OREANDA-NEWS. Fitch Affirms French City of Rennes at 'AA'; Outlook Stable Fitch Ratings has affirmed the French City of Rennes' Long-term foreign and local currency Issuer Default Ratings (IDRs) at 'AA' with Stable Outlooks and Short-term foreign currency IDR at 'F1+'. Fitch has also affirmed Rennes' EUR200m EMTN programme at 'AA'/'F1+'.

The affirmation reflects Rennes' sound operating performance, moderate indebtedness, strong governance and robust economy. The Stable Outlook reflects Fitch's view that despite expected weakening of performance over the medium term, the city will be able to maintain financial metrics compatible with the ratings.

KEY RATING DRIVERS

According to our base case scenario, Rennes' operating margin may weaken towards 10% in 2019 from a sound 14% in 2015 (excluding non-recurring items). We estimate that operating revenue growth will be below 0.5% a year on average in 2015-2019 as the cuts in state transfers in 2016 and 2017 are likely to offset the growth in tax revenue.

We expect operating expenditure to grow 1.6% a year on average in 2015-2019, considering the relative rigidity of operating spending (such as staff costs).
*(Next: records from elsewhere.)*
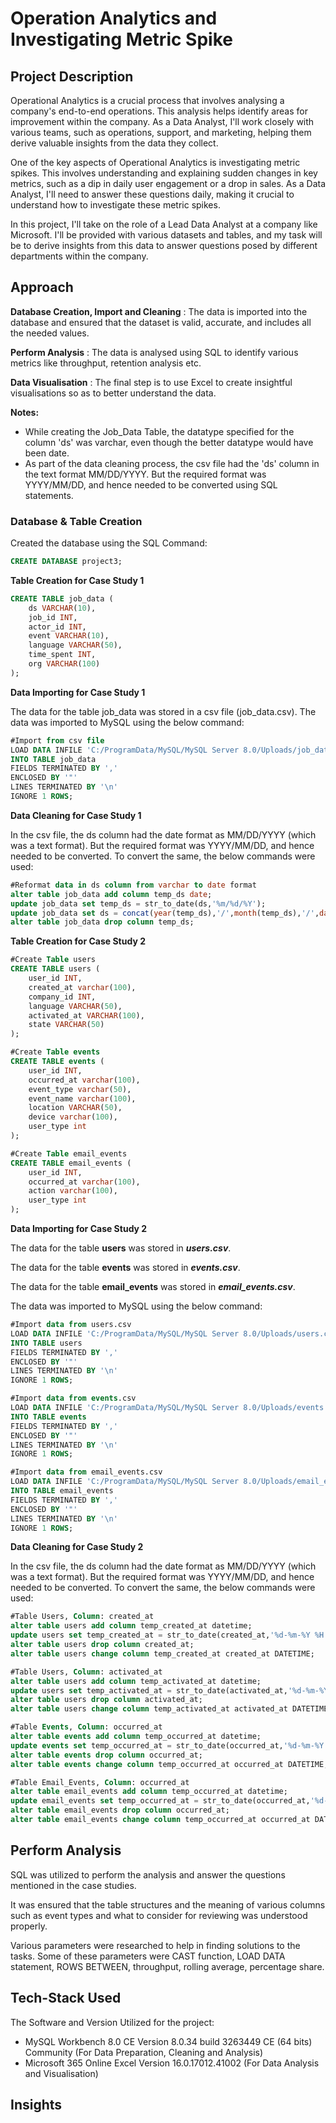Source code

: # Operation Analytics and Investigating Metric Spike

## Project Description
Operational Analytics is a crucial process that involves analysing a company's end-to-end operations. This analysis helps identify areas for improvement within the company. As a Data Analyst, I'll work closely with various teams, such as operations, support, and marketing, helping them derive valuable insights from the data they collect.

One of the key aspects of Operational Analytics is investigating metric spikes. This involves understanding and explaining sudden changes in key metrics, such as a dip in daily user engagement or a drop in sales. As a Data Analyst, I'll need to answer these questions daily, making it crucial to understand how to investigate these metric spikes.

In this project, I'll take on the role of a Lead Data Analyst at a company like Microsoft. I'll be provided with various datasets and tables, and my task will be to derive insights from this data to answer questions posed by different departments within the company. 

## Approach 
**Database Creation, Import and Cleaning** : The data is imported into the database and ensured that the dataset is valid, accurate, and includes all the needed values.

**Perform Analysis** : The data is analysed using SQL to identify various metrics like throughput, retention analysis etc.

**Data Visualisation** : The final step is to use Excel to create insightful visualisations so as to better understand the data. 

**Notes:**
-	While creating the Job_Data Table, the datatype specified for the column 'ds' was varchar, even though the better datatype would have been date.
-	As part of the data cleaning process, the csv file had the 'ds' column in the text format MM/DD/YYYY. But the required format was YYYY/MM/DD, and hence needed to be converted using SQL statements.

### Database & Table Creation 
Created the database using the SQL Command:
```sql
CREATE DATABASE project3;
```


**Table Creation for Case Study 1**

```sql
CREATE TABLE job_data (
    ds VARCHAR(10),
    job_id INT,
    actor_id INT,
    event VARCHAR(10),
    language VARCHAR(50),
    time_spent INT,
    org VARCHAR(100)
);
```

**Data Importing for Case Study 1**

The data for the table job_data was stored in a csv file (job_data.csv). The data was imported to MySQL using the below command:
```sql
#Import from csv file
LOAD DATA INFILE 'C:/ProgramData/MySQL/MySQL Server 8.0/Uploads/job_data_org.csv'
INTO TABLE job_data
FIELDS TERMINATED BY ','
ENCLOSED BY '"'
LINES TERMINATED BY '\n'
IGNORE 1 ROWS;
```

**Data Cleaning for Case Study 1**

In the csv file, the ds column had the date format as MM/DD/YYYY (which was a text format). But the required format was YYYY/MM/DD, and hence needed to be converted. To convert the same, the below commands were used:
```sql
#Reformat data in ds column from varchar to date format 
alter table job_data add column temp_ds date;
update job_data set temp_ds = str_to_date(ds,'%m/%d/%Y');
update job_data set ds = concat(year(temp_ds),'/',month(temp_ds),'/',day(temp_ds));
alter table job_data drop column temp_ds;
```



**Table Creation for Case Study 2**

```sql
#Create Table users
CREATE TABLE users (
    user_id INT,
    created_at varchar(100),
    company_id INT,
    language VARCHAR(50),
    activated_at VARCHAR(100),
    state VARCHAR(50)
);

#Create Table events
CREATE TABLE events (
    user_id INT,
    occurred_at varchar(100),
    event_type varchar(50),
    event_name varchar(100),
    location VARCHAR(50),
    device varchar(100),
    user_type int
);

#Create Table email_events
CREATE TABLE email_events (
    user_id INT,
    occurred_at varchar(100),
    action varchar(100),
    user_type int
);
```

**Data Importing for Case Study 2**

The data for the table **users** was stored in _**users.csv**_. 

The data for the table **events** was stored in _**events.csv**_. 

The data for the table **email_events** was stored in _**email_events.csv**_.

The data was imported to MySQL using the below command:
```sql
#Import data from users.csv
LOAD DATA INFILE 'C:/ProgramData/MySQL/MySQL Server 8.0/Uploads/users.csv'
INTO TABLE users
FIELDS TERMINATED BY ','
ENCLOSED BY '"'
LINES TERMINATED BY '\n'
IGNORE 1 ROWS;
```
```sql
#Import data from events.csv
LOAD DATA INFILE 'C:/ProgramData/MySQL/MySQL Server 8.0/Uploads/events.csv'
INTO TABLE events
FIELDS TERMINATED BY ','
ENCLOSED BY '"'
LINES TERMINATED BY '\n'
IGNORE 1 ROWS;
```
```sql
#Import data from email_events.csv
LOAD DATA INFILE 'C:/ProgramData/MySQL/MySQL Server 8.0/Uploads/email_events.csv'
INTO TABLE email_events
FIELDS TERMINATED BY ','
ENCLOSED BY '"'
LINES TERMINATED BY '\n'
IGNORE 1 ROWS;
```

**Data Cleaning for Case Study 2**

In the csv file, the ds column had the date format as MM/DD/YYYY (which was a text format). But the required format was YYYY/MM/DD, and hence needed to be converted. To convert the same, the below commands were used:

```sql
#Table Users, Column: created_at
alter table users add column temp_created_at datetime;
update users set temp_created_at = str_to_date(created_at,'%d-%m-%Y %H:%i');
alter table users drop column created_at;
alter table users change column temp_created_at created_at DATETIME; 

#Table Users, Column: activated_at
alter table users add column temp_activated_at datetime;
update users set temp_activated_at = str_to_date(activated_at,'%d-%m-%Y %H:%i');
alter table users drop column activated_at;
alter table users change column temp_activated_at activated_at DATETIME; 
```
```sql
#Table Events, Column: occurred_at
alter table events add column temp_occurred_at datetime;
update events set temp_occurred_at = str_to_date(occurred_at,'%d-%m-%Y %H:%i');
alter table events drop column occurred_at;
alter table events change column temp_occurred_at occurred_at DATETIME; 
```
```sql
#Table Email_Events, Column: occurred_at
alter table email_events add column temp_occurred_at datetime;
update email_events set temp_occurred_at = str_to_date(occurred_at,'%d-%m-%Y %H:%i');
alter table email_events drop column occurred_at;
alter table email_events change column temp_occurred_at occurred_at DATETIME; 
```

## Perform Analysis
SQL was utilized to perform the analysis and answer the questions mentioned in the case studies. 

It was ensured that the table structures and the meaning of various columns such as event types and what to consider for reviewing was understood properly.

Various parameters were researched to help in finding solutions to the tasks. Some of these parameters were CAST function, LOAD DATA statement, ROWS BETWEEN, throughput, rolling average, percentage share.

## Tech-Stack Used
The Software and Version Utilized for the project:
- MySQL Workbench 8.0 CE Version 8.0.34 build 3263449 CE (64 bits) Community (For Data Preparation, Cleaning and Analysis)
- Microsoft 365 Online Excel Version 16.0.17012.41002 (For Data Analysis and Visualisation)

## Insights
However, the recent announcement made by the French President that cuts in state transfers relative to municipalities and their groupings would be reduced by half in 2017 should help Rennes outperform these projections and stabilise the operating margin at around 11%. Fitch also estimates that there is some budgetary flexibility from Rennes' direct tax leeway. However, the city has committed not to use it.

Capital expenditure declined to EUR51.4m in 2015 from EUR92m in 2014 as Rennes transferred a number of its investment responsibilities (such as road maintenance) to its inter-municipal grouping, the Metropolis of Rennes (RM; AA/Stable/F1+), as of 1 January 2015, in application of the French "Metropolis" law. We expect capital expenditure to remain stable at around EUR50m-EUR55m a year in the coming years. Consequently, despite the expected weaker operating balance, the self-financing capacity of capital expenditure (before debt repayment) should remain sound at around 85% on average in 2016-2019, compared with 92% in 2012-2014.

Debt is moderate at EUR156.6m at end-2015, or 52.5% of current revenue. We expect it to slightly increase but remain adequate in the coming years, at around 65% of current revenue in 2019. Through the expected decline in the current balance, the debt payback ratio may weaken towards eight years in 2019, from a sound 4.2 years in 2015 (excluding non-recurring items). However, we estimate that it will remain below our guideline for negative action of eight years and that recent announcements made by the French President should help Rennes keep the ratio at a maximum of seven years. We also expect debt service coverage to remain sound, below 60% of operating balance in the coming years.

Rennes benefits from a stable political framework and sound governance, with good control over operating spending and a high level of integration with RM. Rennes' ability to implement its medium-term financial strategy is underpinned by its skilled administration and prudent financial management.

Rennes enjoys a dynamic and well-diversified economy and benefits from the dynamism of its urban area. The service sectors are strong and the industrial is solid, despite a challenging industrial restructuring. Economic growth prospects are underpinned by a young, highly qualified population, moderate real-estate prices and outstanding public infrastructure.

RATING SENSITIVITIES

An upgrade could be triggered by a sustained improvement of the debt payback ratio to below four years, provided the sovereign's rating is also upgraded.

A consistently weak operating margin, together with a debt payback ratio increasing to eight years, could result in negative rating action. A downgrade of the sovereign would also be reflected by Rennes' ratings.